Friday, October 19, 2018

Too Hot to Handle: How Do You Read It? (4)

In which our regular writers toss around subjects a little more volatile than usual.

Tom: We haven’t done a post on commonly misunderstood Bible verses in a while, IC, so I thought that might be fun subject to get back to for a week or two. This one is a favorite, particularly south of the border:

“If my people who are called by my name humble themselves, and pray and seek my face and turn from their wicked ways, then I will hear from heaven and will forgive their sin and heal their land.”

To be fair, I’ve heard it prayed by Christians here too, beseeching the Lord that Canadians would suddenly and inexplicably vote to abolish abortion on demand, or oust Kathleen Wynne’s Liberal Ontario government, or whatever.

A God-Fearing, Christian Nation

American preacher Richard White has put together an entire sermon on this Old Testament verse, the point of which is this:
“Our situation in this nation cannot be solved by human means, we need Divine intervention to bring this country back to being a God-fearing, Christian nation.”
Immanuel Can: It seems to me that these are expressions of the old mistake of confusing national Israel with one’s own nation.
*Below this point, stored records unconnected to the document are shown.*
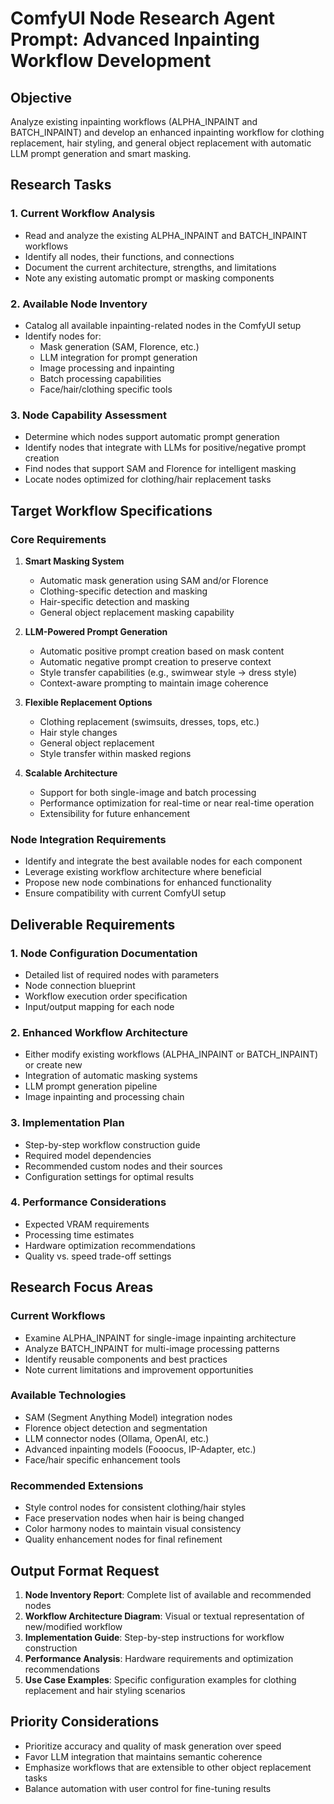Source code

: # ComfyUI Node Research Agent Prompt: Advanced Inpainting Workflow Development

## Objective
Analyze existing inpainting workflows (ALPHA_INPAINT and BATCH_INPAINT) and develop an enhanced inpainting workflow for clothing replacement, hair styling, and general object replacement with automatic LLM prompt generation and smart masking.

## Research Tasks

### 1. Current Workflow Analysis
- Read and analyze the existing ALPHA_INPAINT and BATCH_INPAINT workflows
- Identify all nodes, their functions, and connections
- Document the current architecture, strengths, and limitations
- Note any existing automatic prompt or masking components

### 2. Available Node Inventory
- Catalog all available inpainting-related nodes in the ComfyUI setup
- Identify nodes for:
  - Mask generation (SAM, Florence, etc.)
  - LLM integration for prompt generation
  - Image processing and inpainting
  - Batch processing capabilities
  - Face/hair/clothing specific tools

### 3. Node Capability Assessment
- Determine which nodes support automatic prompt generation
- Identify nodes that integrate with LLMs for positive/negative prompt creation
- Find nodes that support SAM and Florence for intelligent masking
- Locate nodes optimized for clothing/hair replacement tasks

## Target Workflow Specifications

### Core Requirements
1. **Smart Masking System**
   - Automatic mask generation using SAM and/or Florence
   - Clothing-specific detection and masking
   - Hair-specific detection and masking
   - General object replacement masking capability

2. **LLM-Powered Prompt Generation**
   - Automatic positive prompt creation based on mask content
   - Automatic negative prompt creation to preserve context
   - Style transfer capabilities (e.g., swimwear style → dress style)
   - Context-aware prompting to maintain image coherence

3. **Flexible Replacement Options**
   - Clothing replacement (swimsuits, dresses, tops, etc.)
   - Hair style changes
   - General object replacement
   - Style transfer within masked regions

4. **Scalable Architecture**
   - Support for both single-image and batch processing
   - Performance optimization for real-time or near real-time operation
   - Extensibility for future enhancement

### Node Integration Requirements
- Identify and integrate the best available nodes for each component
- Leverage existing workflow architecture where beneficial
- Propose new node combinations for enhanced functionality
- Ensure compatibility with current ComfyUI setup

## Deliverable Requirements

### 1. Node Configuration Documentation
- Detailed list of required nodes with parameters
- Node connection blueprint
- Workflow execution order specification
- Input/output mapping for each node

### 2. Enhanced Workflow Architecture
- Either modify existing workflows (ALPHA_INPAINT or BATCH_INPAINT) or create new
- Integration of automatic masking systems
- LLM prompt generation pipeline
- Image inpainting and processing chain

### 3. Implementation Plan
- Step-by-step workflow construction guide
- Required model dependencies
- Recommended custom nodes and their sources
- Configuration settings for optimal results

### 4. Performance Considerations
- Expected VRAM requirements
- Processing time estimates
- Hardware optimization recommendations
- Quality vs. speed trade-off settings

## Research Focus Areas

### Current Workflows
- Examine ALPHA_INPAINT for single-image inpainting architecture
- Analyze BATCH_INPAINT for multi-image processing patterns
- Identify reusable components and best practices
- Note current limitations and improvement opportunities

### Available Technologies
- SAM (Segment Anything Model) integration nodes
- Florence object detection and segmentation
- LLM connector nodes (Ollama, OpenAI, etc.)
- Advanced inpainting models (Fooocus, IP-Adapter, etc.)
- Face/hair specific enhancement tools

### Recommended Extensions
- Style control nodes for consistent clothing/hair styles
- Face preservation nodes when hair is being changed
- Color harmony nodes to maintain visual consistency
- Quality enhancement nodes for final refinement

## Output Format Request
1. **Node Inventory Report**: Complete list of available and recommended nodes
2. **Workflow Architecture Diagram**: Visual or textual representation of new/modified workflow
3. **Implementation Guide**: Step-by-step instructions for workflow construction
4. **Performance Analysis**: Hardware requirements and optimization recommendations
5. **Use Case Examples**: Specific configuration examples for clothing replacement and hair styling scenarios

## Priority Considerations
- Prioritize accuracy and quality of mask generation over speed
- Favor LLM integration that maintains semantic coherence
- Emphasize workflows that are extensible to other object replacement tasks
- Balance automation with user control for fine-tuning results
And, of course, people who make this mistake always see their own particular nation as substitutable into that particular biblical promise.

Tom: Right. There are a couple of problems with that. One is that Israel had a covenant relationship with Jehovah that no other nation in history can claim. At Sinai, they as a nation bound themselves to God and to his Law with the promise “All that the Lord has spoken we will do.” God made certain promises to bless Israel contingent on her obedience, and Israel made corresponding promises to obey God’s law. Those are the “my people” of 2 Chronicles 7 — an ethnically-specific group of men and women that, at least in the beginning, professed across the board to have a unique national relationship with God. No modern nation — in fact, no other nation at any point in history — can claim that sort of relationship.

A City on a Hill

IC: Well, it IS fair to say that when America began there was a lot of Christian utopianism involved, heightened by the feeling of “a new start” that was offered by the New World. In 1630, for example, John Winthrop famously declared of the new Massachusetts Colony, “We shall be as a city upon a hill, the eyes of all people are upon us.” In the founders’ imagination, North America was destined to be the location of a totally new and totally exceptional nation, God’s nation, the one that would become all that the European (and other) nations had always failed to be.

That was the dream. Unfortunately, there is no more than the founders’ wishes to warrant such a declaration. Biblically speaking, there’s nothing to it. But the legend has lingered powerfully in the popular imagination.

Tom: Right. The second problem, evident from Richard White’s sermon, is the misconception that America has ever been a “God-fearing, Christian nation”. As you say, there was certainly a Christian influence upon the process of founding her. But to go from there to imagining that America’s citizens were behaving in a God-fearing way as they God-fearingly kept slaves and God-fearingly massacred native tribes and God-fearingly rebelled against Britain and had their God-fearing civil war … no. Just no. They were a nation like any other nation, and their people were a mixture of God-fearing, godless and somewhere in between, and they did both good and bad things.

The People “Called By My Name”

But even if America ever had been a God-fearing, Christian nation, it would not give them or anyone else license to claim a promise made to a covenant people.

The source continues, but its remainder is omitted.